Sam Leith unearths the conspiracy around what really motivates the world’s tooth fairies
Not long ago, my six-year-old daughter lost tooth number five. She was so excited. She Sellotaped it up in a bit of kitchen roll, left it under the pillow with a note for the tooth fairy, and when she woke up in the morning it was gone: replaced with a bright new pound coin. Her little face lit up! And I thought, as I’ve been thinking for a while now: something’s not right here.
I note one thing to start with. Tooth fairies operate what economists call a monopsony. This is a market-distorting situation which might be seen as the opposite of a monopoly. In a monopoly, you have only one vendor of a commodity: someone has cornered the market and, in the absence of competition, can charge (within reason) as much as they like.
In a monopsony, you have only one buyer for a commodity; with nobody bidding the price up, the purchaser should — in theory — be able to get away with paying next to nothing for it. Do you see a thriving market for the milk-teeth of human infants? You do not.
So: how come they are paying a quid a tooth — which seems to be the going rate here — for something nobody else wants? (A 2013 survey by Visa established that the North American average was $3.70 per tooth, which suggests there might be some transatlantic arbitrage opportunities.) This defies the laws of supply and demand. Not only are these fairies the only buyers for milk teeth, it’s a commodity in very plentiful supply. As our populations grow and our brats shed teeth like raindrops, the price should be going down. Instead it goes up. We should be buying milk-tooth futures!
This brings us to the next issue. Milton Friedman, the Chicago-school economist responsible for many HNWs, made the point that there are four ways to spend money: spending your own money on yourself; spending your own money on someone else; spending someone else’s money on yourself; and spending someone else’s money on someone else.
In the first instance you care about the price and you care about the product; in the second you care more about the price than the product; in the third you care more about the product than the price; and in the fourth you don’t give much of a toss about either. Friedman said all government spending was category four. Tooth-fairy behaviour is in the same bracket. I’ve seen a tooth fairy pony up a quid for a tooth that I know for a fact was swallowed by next door’s dog.
I tell you what: the bastards are up to something. First red flag: these fairies are paying in hard currency. Where are they getting it from? Have you ever bought anything from a tooth fairy? If they’re part of a larger and more diversified fairy economy — trading, say, with flower fairies or rainbow fairies or pound-coin fairies — you’d still struggle to think of anything these insanely pathological tooth-stockpilers would have to trade with their peers that would make them so cash-rich.
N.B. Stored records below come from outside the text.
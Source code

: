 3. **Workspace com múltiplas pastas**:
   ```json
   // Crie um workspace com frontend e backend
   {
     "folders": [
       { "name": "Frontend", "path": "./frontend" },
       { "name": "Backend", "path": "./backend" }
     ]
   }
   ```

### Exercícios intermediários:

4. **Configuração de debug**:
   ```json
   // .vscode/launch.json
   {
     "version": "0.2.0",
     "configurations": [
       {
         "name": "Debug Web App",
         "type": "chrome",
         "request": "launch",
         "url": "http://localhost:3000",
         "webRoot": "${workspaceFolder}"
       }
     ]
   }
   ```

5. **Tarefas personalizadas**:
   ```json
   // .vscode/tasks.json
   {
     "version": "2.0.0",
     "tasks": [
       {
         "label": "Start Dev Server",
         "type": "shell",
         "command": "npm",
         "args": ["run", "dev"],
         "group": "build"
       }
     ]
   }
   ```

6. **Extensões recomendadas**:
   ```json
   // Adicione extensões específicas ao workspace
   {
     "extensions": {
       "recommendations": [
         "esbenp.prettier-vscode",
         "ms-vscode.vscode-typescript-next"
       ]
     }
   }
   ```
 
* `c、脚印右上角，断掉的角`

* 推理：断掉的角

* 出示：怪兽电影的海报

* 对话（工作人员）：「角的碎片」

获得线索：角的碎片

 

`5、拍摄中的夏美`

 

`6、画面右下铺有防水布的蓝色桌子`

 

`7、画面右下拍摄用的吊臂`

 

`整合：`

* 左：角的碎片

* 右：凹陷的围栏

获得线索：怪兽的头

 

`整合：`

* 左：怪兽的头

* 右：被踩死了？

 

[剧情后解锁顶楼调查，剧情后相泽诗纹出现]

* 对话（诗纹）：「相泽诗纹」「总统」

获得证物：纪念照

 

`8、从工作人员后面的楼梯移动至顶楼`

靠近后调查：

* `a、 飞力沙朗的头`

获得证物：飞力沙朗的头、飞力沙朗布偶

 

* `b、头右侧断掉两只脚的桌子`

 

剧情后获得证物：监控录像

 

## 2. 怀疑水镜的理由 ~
Second red flag: what the hell are they doing with all those teeth? My understanding has always been that they use the teeth in order to build fairy castles. Since records of tooth fairy activity go back to ancient Norse traditions, and tooth fairies are assumed to be pretty small, they have either limitless architectural ambitions or an unstoppably exponential rise in population in need of housing; or the building of castles is some sort of essentially pointless Keynesian public-works drive that has been inescapably baked into their economic model; or they are really, really bad at building castles.
Or — which seems altogether more plausible to me — none of the above. Fairy castles my arse. It’s all a cover for the fact that someone — probably states rather than individuals — is supplying them with the hard currencies of the West: the dollars, the pounds, the euros. They are pumping them back into our money supply on the pretence of buying something they don’t need. What they are doing is — when benign — known as quantitative easing; when less so it would be regarded as aggressively devaluing the currency by increasing the money supply.
Who do we know who has massive reserves of dollars, pounds and euros and a strategic interest in undermining the strengths of those currencies? Here, I hesitate to point fingers. China is the first and most obvious culprit. It certainly has the means, but we know that, at least in the short-to-medium term, Chinese state capitalism benefits from a strong dollar because that helps Chinese exports. Russia? Jury’s out. If I were conspiracy-minded I’d look for the hand of the CIA in all this.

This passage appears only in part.